A Country Brave Enough to Face its Terrible Past
On previous trips to Paris, I often passed a plaque outside elementary schools. Several times I noticed flowers left below this plaque. Even with my high school French, I understood the plaque had to do with children deported during the years France was occupied by the Nazis. For good reason, the French call this time in their history “the Dark Years.”
We in 2021 are going through our own dark time with the Covid-19 pandemic engulfing the world. This pandemic has brought poverty, suffering, and death to many. In comparison, our problems, Dan’s and mine, are minor, for we suffer from wanderlust. We have the deep desire to see the world, and the pandemic stopped our travel.
How glad we were in August 2021 when we could cross the Atlantic and explore again. We spent three weeks in Paris, staying at a hotel on Rue Amelot in the Marais, which means marshland. Since the nineteenth century, the Marais has been home to a large population of Ashkenazi Jews, who settled here from Eastern Europe. The area is famous today for beautiful clothing shops and incredibly tasty felafel.
Early in our stay we had a wonderful guide, Alain, who was born and raised in the Marais. We found ourselves beside an elementary school, where Alain translated the plaque.
From 1942 to 1944 more than 11,000 children were deported from France by the Nazis with the active participation of the French government of Vichy and assassins in the death camps because they were born Jews. More than 500 of these children lived in the 3rd Arrondissement and attended the Rue de Turenne school group.
Never forget them.
It dawned on me that we were on the same street mentioned in the plaque, Rue de Turenne. On this street, these children played hopscotch, rode their bikes, and completed their homework. Their voices almost rang out around us. At last, I understood: the French were admitting their complicity in sending these children to their deaths.
As Nazi armies swept across Europe starting in Poland in 1939, people in the defeated countries fled from the violence. Many came to France, especially to Paris. Some may have visited Paris in better times or had seen photos of their monuments to freedom, like the Arc de Triomphe. They believed the French motto: liberty, equality, fraternity. They sought safety in the arms of France, the one country in Europe they hoped would defeat the brutish Nazis.
But their hopes died in the summer of 1944 when the French capitulated, and the Nazis marched into Paris. Not long after this, the occupiers required that Jews register at their local police station. Law-abiding, the Jews did what they were asked. The Nazis bureaucracy was as evil as it was efficient. This program allowed the occupation to identify and exclude Jews from everyday life. This included not just Jewish refugees but French citizens who were Jewish. Beginning in 1941, the Nazis began holding roundups of Jews and sending them to nearby camps such as Drancy. Later the deportees were sent further east to infamous concentration camps, such as Auschwitz, where most met their death.
In the first roundups, Jewish children were not deported. Instead, they were abandoned and left to huddle in empty apartments or wander the streets, where many were taken in by rescue networks as well as by ordinary Parisians. One of the rescue organizations, “The Amelot Committee” started by David Rappaport is named for the street on which we were staying in 2021. So, we were surrounded by this terrible history as well as by these heroes, who risked their own lives for people they did not know.
A few days later Dan and I visited the Memorial de la Shoah in the heart of the Marais. Shoah is a synonym for the Holocaust. On the pavement outside the museum are a series of marble tablets engraved with the names of Jews deported from France as well as French men and women who saved Jews and their “hidden children.” These French people had been declared the Righteous Among Nations, the honor Israel has given them. Even during those Dark Years, these men and women were brave enough to provide a little light.
But what of the French today admitting to the murder of innocents? What do French children think when they read the plaque? Are they afraid this might happen to them today? Does it make them question authority? I hope so. While we want to protect young children from the world’s evil, there is a time when children must learn their country’s history.

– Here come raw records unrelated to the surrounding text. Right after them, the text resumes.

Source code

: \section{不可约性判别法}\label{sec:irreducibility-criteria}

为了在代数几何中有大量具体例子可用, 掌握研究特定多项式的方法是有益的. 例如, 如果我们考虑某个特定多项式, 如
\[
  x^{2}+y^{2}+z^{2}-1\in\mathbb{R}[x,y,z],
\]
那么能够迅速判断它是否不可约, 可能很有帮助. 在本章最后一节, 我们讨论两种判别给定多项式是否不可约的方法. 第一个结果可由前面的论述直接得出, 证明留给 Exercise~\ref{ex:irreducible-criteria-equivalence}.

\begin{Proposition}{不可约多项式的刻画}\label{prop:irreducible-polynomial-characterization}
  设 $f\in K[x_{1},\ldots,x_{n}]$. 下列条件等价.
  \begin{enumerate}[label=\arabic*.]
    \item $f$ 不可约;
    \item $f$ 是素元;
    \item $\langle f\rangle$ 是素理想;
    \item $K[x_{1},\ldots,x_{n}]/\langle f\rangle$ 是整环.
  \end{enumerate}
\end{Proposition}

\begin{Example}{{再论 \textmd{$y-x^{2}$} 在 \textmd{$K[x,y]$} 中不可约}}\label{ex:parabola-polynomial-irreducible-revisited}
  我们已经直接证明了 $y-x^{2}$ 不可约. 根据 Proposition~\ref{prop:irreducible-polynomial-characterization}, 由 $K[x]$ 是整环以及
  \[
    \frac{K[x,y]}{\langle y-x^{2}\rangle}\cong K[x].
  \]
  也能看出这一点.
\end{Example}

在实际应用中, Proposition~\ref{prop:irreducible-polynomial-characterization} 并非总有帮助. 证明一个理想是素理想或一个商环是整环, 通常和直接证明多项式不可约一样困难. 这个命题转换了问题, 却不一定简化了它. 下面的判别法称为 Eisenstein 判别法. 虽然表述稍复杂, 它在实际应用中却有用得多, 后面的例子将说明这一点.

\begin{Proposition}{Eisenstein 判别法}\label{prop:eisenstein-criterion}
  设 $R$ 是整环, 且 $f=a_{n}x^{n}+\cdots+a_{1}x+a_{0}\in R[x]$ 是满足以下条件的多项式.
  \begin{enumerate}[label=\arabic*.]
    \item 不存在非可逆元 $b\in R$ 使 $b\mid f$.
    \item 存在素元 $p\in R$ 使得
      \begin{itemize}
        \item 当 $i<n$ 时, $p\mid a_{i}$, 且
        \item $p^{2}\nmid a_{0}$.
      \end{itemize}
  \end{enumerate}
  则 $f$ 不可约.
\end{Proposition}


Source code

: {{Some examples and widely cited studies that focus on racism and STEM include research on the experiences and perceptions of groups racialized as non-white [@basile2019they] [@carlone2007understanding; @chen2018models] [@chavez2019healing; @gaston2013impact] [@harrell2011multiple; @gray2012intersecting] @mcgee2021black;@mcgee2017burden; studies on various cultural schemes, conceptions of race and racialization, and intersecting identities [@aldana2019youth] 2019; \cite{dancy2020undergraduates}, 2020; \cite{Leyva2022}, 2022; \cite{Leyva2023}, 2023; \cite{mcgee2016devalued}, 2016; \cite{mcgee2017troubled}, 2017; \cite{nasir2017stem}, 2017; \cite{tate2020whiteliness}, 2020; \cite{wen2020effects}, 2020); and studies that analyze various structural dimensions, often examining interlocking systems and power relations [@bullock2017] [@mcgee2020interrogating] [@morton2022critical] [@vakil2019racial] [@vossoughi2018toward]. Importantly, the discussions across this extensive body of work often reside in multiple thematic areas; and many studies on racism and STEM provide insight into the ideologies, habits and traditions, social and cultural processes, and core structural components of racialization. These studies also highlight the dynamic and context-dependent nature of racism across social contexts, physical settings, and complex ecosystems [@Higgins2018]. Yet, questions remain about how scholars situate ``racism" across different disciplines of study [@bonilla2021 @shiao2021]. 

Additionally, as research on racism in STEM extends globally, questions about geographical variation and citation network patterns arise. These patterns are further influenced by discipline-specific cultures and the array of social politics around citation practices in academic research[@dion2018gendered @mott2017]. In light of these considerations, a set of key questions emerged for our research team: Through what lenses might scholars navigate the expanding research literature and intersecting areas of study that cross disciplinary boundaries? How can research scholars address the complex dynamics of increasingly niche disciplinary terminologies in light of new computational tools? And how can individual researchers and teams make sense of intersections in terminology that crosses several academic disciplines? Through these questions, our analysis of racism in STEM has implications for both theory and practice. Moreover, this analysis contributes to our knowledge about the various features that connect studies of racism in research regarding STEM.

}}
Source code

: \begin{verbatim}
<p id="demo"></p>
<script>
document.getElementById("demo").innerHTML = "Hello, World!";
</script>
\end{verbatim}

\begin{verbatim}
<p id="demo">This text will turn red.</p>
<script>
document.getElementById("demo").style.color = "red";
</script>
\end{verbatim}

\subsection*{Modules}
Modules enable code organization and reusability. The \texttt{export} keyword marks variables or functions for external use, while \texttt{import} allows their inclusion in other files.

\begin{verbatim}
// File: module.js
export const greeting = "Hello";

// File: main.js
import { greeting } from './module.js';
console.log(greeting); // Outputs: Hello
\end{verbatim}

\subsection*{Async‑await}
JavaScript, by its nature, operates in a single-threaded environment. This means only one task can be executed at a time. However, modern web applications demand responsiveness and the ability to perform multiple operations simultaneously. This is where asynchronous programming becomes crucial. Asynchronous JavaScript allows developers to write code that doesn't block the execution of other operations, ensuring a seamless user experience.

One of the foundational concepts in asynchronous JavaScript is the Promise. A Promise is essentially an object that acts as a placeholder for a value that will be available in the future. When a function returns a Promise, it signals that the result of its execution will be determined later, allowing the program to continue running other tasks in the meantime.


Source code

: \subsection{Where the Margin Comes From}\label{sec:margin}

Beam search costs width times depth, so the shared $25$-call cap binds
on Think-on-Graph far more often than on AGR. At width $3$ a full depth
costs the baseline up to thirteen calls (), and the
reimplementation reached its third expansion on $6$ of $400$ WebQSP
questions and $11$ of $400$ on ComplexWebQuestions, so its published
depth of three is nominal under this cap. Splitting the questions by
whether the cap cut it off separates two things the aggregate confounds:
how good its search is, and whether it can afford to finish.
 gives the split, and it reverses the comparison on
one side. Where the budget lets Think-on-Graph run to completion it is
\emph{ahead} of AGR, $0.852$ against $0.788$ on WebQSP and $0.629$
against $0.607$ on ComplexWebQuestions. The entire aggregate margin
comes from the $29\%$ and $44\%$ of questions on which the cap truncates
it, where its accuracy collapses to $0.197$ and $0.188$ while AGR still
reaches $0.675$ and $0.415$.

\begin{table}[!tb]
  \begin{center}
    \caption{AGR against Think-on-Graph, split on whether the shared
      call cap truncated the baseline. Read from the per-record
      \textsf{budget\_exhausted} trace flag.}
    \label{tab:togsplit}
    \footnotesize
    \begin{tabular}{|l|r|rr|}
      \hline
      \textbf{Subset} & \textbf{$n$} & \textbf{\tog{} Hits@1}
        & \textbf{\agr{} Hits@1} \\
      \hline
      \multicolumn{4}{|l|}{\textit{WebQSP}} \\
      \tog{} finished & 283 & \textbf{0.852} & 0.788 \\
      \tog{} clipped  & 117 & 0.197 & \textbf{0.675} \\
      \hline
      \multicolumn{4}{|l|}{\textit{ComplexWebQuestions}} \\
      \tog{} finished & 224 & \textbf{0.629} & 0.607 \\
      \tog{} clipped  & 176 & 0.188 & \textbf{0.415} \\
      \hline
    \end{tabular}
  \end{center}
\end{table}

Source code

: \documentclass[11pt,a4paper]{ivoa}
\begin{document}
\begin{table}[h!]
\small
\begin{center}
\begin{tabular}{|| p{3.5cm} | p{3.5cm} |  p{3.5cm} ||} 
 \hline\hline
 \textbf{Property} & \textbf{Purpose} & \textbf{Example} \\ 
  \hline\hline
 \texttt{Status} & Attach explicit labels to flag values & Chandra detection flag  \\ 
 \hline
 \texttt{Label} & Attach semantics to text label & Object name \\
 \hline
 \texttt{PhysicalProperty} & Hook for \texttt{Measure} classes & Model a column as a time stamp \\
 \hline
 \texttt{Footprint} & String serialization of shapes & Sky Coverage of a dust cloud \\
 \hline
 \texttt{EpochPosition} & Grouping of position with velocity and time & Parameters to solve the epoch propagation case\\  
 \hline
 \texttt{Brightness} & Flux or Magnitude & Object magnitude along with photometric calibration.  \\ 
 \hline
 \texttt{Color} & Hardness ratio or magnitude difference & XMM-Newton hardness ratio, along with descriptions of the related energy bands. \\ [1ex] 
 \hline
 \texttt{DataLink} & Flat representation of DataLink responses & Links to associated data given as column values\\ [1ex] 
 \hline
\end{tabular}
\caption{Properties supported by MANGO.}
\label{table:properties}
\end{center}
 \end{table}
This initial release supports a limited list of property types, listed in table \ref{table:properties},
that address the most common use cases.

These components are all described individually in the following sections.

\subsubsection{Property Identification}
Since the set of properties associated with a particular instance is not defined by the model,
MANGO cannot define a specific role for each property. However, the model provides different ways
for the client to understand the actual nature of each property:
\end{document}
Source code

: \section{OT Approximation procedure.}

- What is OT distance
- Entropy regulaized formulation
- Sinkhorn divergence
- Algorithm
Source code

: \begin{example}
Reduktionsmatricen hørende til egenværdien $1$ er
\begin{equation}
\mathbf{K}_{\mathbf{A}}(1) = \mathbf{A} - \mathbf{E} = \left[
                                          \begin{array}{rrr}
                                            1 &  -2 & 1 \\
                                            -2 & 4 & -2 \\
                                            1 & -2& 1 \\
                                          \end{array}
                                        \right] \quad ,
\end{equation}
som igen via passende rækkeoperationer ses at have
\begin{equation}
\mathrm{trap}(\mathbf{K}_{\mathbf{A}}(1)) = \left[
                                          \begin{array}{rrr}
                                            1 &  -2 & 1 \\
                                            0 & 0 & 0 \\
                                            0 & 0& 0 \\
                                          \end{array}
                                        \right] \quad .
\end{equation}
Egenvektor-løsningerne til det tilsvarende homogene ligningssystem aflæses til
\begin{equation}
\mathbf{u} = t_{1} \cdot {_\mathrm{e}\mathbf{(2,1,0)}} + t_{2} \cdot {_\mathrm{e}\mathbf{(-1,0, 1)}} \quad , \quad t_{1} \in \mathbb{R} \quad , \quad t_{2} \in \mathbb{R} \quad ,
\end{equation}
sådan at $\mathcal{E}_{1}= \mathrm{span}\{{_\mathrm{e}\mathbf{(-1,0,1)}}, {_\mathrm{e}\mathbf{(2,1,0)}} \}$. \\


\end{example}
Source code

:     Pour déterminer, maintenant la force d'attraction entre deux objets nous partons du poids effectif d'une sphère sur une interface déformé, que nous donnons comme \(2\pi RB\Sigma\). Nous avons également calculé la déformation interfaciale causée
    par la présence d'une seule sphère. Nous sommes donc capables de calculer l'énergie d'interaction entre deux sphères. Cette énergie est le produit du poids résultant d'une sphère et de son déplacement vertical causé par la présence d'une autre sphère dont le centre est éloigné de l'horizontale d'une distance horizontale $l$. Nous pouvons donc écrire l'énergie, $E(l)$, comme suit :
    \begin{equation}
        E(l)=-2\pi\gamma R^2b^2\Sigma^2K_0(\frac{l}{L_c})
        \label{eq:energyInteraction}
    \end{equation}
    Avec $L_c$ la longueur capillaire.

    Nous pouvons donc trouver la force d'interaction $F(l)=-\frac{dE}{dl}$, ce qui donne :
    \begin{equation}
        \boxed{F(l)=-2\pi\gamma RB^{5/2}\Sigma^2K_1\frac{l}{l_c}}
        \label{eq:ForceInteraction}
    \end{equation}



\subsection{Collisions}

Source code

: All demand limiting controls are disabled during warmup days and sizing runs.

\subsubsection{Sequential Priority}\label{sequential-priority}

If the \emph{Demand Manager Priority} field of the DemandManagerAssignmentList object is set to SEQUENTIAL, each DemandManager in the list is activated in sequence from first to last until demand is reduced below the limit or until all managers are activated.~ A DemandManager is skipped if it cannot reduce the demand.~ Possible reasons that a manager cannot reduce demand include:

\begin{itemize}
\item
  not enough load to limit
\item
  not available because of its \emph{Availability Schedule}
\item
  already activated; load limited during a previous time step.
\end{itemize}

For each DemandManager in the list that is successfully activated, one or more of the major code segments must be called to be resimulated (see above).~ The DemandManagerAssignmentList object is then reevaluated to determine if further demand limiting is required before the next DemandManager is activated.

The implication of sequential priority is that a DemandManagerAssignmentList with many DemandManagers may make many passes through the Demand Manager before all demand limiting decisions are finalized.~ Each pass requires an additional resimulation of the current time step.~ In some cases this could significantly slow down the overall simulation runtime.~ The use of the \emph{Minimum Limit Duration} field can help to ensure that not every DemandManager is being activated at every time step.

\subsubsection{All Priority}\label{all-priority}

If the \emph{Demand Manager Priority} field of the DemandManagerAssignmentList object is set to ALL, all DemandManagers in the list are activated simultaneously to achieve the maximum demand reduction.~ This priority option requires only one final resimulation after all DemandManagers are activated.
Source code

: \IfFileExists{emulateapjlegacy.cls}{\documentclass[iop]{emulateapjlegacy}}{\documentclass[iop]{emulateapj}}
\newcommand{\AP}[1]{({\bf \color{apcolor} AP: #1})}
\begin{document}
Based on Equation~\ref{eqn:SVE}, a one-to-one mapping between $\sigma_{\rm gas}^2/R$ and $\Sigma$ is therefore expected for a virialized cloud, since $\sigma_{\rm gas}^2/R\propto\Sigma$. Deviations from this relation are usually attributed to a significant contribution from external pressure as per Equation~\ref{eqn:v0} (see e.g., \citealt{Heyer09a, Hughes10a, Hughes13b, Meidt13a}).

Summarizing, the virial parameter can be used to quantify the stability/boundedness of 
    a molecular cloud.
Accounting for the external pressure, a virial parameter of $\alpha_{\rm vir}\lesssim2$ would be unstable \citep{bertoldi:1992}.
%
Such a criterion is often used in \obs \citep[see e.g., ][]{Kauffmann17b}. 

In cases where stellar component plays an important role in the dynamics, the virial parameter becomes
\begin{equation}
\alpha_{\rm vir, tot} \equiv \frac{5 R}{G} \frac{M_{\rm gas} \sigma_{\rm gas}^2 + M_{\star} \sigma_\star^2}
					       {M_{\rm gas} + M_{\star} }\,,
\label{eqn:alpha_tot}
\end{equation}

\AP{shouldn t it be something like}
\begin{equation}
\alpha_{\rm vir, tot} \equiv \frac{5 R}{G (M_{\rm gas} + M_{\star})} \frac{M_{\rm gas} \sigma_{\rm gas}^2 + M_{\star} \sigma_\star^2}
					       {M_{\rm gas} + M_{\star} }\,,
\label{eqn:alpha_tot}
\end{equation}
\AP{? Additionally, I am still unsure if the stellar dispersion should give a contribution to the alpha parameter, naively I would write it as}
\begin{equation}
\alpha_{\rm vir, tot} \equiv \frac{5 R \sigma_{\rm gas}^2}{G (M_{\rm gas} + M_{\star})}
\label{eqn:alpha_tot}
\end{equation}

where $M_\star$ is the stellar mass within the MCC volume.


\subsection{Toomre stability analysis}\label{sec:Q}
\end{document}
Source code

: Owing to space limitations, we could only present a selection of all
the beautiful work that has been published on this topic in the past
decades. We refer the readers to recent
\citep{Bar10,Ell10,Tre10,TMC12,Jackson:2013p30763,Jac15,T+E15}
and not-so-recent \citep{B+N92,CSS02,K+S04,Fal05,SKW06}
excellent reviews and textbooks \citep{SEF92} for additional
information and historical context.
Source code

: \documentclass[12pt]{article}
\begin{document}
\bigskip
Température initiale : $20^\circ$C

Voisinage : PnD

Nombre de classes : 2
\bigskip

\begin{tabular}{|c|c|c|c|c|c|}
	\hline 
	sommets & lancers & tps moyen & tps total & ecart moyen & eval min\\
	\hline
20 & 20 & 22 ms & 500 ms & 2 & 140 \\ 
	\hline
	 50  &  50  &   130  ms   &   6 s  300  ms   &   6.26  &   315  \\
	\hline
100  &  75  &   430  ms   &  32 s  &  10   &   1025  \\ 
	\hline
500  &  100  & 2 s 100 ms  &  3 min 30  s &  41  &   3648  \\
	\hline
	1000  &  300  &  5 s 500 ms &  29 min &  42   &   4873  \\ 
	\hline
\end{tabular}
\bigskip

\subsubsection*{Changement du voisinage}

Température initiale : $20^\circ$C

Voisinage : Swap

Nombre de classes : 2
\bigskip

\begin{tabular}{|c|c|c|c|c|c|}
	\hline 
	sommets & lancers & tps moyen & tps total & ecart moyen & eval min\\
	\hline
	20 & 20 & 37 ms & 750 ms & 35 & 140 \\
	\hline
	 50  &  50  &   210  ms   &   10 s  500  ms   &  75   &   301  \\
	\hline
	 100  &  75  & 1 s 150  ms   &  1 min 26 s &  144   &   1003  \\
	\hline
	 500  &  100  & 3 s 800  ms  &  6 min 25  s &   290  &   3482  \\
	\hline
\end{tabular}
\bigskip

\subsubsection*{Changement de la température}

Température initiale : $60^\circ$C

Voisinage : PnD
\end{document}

I was in fourth grade when I read THE DIARY OF ANNE FRANK. How grateful I am that my mother did not censor my reading for this book changed my life. Anne was like me, a young girl flirting with life. Her honesty and self-awareness captivated me. Anne believed all people were basically good, even as she and her family had to hide in an annex from the Nazis who wanted to imprison and murder them. Anne never got to finish the story of her. How I cried when I learned of her suffering and death. Anne has stayed with me all these years, ever reminding just how cruel yet beautiful life can be.
Unfortunately, too many Americans want to bury our terrible history of slavery and racism. Many American parents do not want their children to know the ugly side of our history. They want the wrongs we have committed as a nation buried. We need the courage of the French to admit our terrible past and teach it to our children. Only by acknowledging what happened in this country from its founding until today will we stop repeating the sins of our past and continue this experiment we call America.